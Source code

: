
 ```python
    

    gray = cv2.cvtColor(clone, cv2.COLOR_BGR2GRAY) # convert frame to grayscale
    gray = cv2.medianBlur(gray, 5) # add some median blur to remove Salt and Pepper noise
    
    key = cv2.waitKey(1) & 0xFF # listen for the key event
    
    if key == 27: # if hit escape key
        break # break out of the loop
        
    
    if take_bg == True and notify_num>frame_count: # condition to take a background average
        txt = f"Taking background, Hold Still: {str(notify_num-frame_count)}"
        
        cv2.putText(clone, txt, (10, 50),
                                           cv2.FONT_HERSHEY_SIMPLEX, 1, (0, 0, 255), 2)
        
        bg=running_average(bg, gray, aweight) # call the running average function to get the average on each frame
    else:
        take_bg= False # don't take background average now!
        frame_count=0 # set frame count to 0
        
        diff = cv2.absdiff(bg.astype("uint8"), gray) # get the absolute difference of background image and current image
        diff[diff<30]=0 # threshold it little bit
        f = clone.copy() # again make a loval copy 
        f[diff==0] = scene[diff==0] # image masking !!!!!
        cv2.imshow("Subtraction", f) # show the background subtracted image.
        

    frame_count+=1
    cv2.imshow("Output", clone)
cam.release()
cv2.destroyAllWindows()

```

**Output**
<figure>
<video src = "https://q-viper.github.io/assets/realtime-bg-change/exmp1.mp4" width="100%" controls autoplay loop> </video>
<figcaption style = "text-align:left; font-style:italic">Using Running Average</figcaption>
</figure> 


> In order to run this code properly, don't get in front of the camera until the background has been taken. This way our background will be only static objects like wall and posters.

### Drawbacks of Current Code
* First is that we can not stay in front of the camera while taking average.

****************

→ WORK REQUIRED: Look through the entries above, and wherever a line holds the string "gray", copy it.

→ RESPONSE AREA:
    gray = cv2.cvtColor(clone, cv2.COLOR_BGR2GRAY) # convert frame to grayscale
    gray = cv2.medianBlur(gray, 5) # add some median blur to remove Salt and Pepper noise
        bg=running_average(bg, gray, aweight) # call the running average function to get the average on each frame
        diff = cv2.absdiff(bg.astype("uint8"), gray) # get the absolute difference of background image and current image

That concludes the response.